Records excerpted from a collection

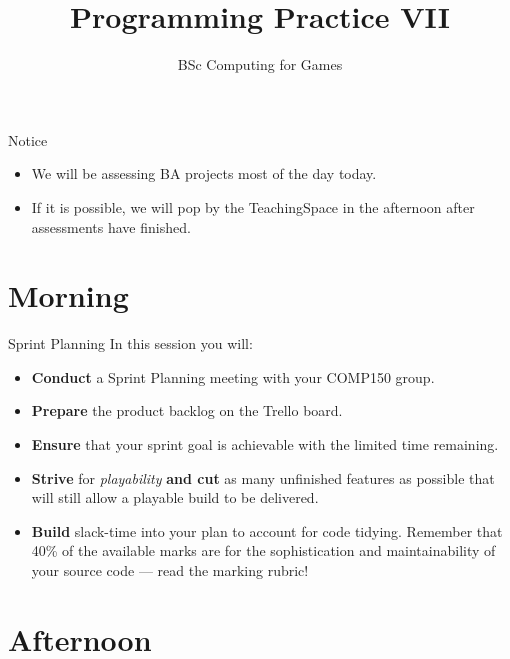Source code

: \documentclass[xcolor={dvipsnames}]{beamer}\usepackage{etoolbox}\newtoggle{printable}\togglefalse{printable}
\begin{document}
\title{Programming Practice VII}   
\subtitle{BSc Computing for Games}

\frame{\titlepage} 

\begin{frame}{Notice}
	
	\begin{itemize}
		\item We will be assessing BA projects most of the day today.
		\item If it is possible, we will pop by the TeachingSpace in the afternoon after assessments have finished.
	\end{itemize}
\end{frame}	

\part{Morning}
\frame{\partpage}

\begin{frame}{Sprint Planning}
	In this session you will:
	
	\begin{itemize}
		\item \textbf{Conduct} a Sprint Planning meeting with your COMP150 group.
		\item \textbf{Prepare} the product backlog on the Trello board.
		\item \textbf{Ensure} that your sprint goal is achievable with the limited time remaining.
		\item \textbf{Strive} for \textit{playability} \textbf{and cut} as many unfinished features as possible that will still allow a playable build to be delivered. 
		\item \textbf{Build} slack-time into your plan to account for code tidying. Remember that 40\% of the available marks are for the sophistication and maintainability of your source code --- read the marking rubric! 
	\end{itemize}
\end{frame}

\part{Afternoon}
\frame{\partpage}
\end{document}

EXERCISE AIM
Find each line in the records holding the string "time" and show it.

TASK SOLUTION
		\item \textbf{Ensure} that your sprint goal is achievable with the limited time remaining.
		\item \textbf{Build} slack-time into your plan to account for code tidying. Remember that 40\% of the available marks are for the sophistication and maintainability of your source code --- read the marking rubric! 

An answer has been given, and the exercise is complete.